Start with the first line of the records below. Output each line exactly, ending with the one that contains "NotificationSh".

[Opening Input data section]

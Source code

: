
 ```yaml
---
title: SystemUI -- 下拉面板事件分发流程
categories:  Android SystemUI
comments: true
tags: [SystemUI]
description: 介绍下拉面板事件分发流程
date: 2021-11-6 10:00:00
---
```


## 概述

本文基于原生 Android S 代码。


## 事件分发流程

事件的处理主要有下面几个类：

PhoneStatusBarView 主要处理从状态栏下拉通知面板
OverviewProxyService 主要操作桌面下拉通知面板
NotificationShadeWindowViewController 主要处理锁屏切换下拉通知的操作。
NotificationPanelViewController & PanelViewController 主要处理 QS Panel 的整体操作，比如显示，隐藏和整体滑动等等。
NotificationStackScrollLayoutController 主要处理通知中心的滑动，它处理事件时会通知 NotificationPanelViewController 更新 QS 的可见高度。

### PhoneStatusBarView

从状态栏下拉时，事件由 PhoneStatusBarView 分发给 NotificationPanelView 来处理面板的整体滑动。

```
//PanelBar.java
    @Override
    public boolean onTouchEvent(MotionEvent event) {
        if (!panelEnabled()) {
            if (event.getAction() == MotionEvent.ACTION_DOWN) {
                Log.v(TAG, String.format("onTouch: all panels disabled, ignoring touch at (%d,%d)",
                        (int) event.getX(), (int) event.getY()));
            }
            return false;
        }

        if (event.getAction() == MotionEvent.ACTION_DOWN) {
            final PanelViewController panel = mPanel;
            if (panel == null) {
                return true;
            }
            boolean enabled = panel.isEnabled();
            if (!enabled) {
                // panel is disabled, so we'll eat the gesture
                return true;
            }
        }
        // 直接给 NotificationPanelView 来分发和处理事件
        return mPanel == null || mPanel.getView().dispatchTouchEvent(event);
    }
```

[Closing Input data section]

> Task output:
Source code

:
 ```yaml
---
title: SystemUI -- 下拉面板事件分发流程
categories:  Android SystemUI
comments: true
tags: [SystemUI]
description: 介绍下拉面板事件分发流程
date: 2021-11-6 10:00:00
---
```


## 概述

本文基于原生 Android S 代码。


## 事件分发流程

事件的处理主要有下面几个类：

PhoneStatusBarView 主要处理从状态栏下拉通知面板
OverviewProxyService 主要操作桌面下拉通知面板
NotificationShadeWindowViewController 主要处理锁屏切换下拉通知的操作。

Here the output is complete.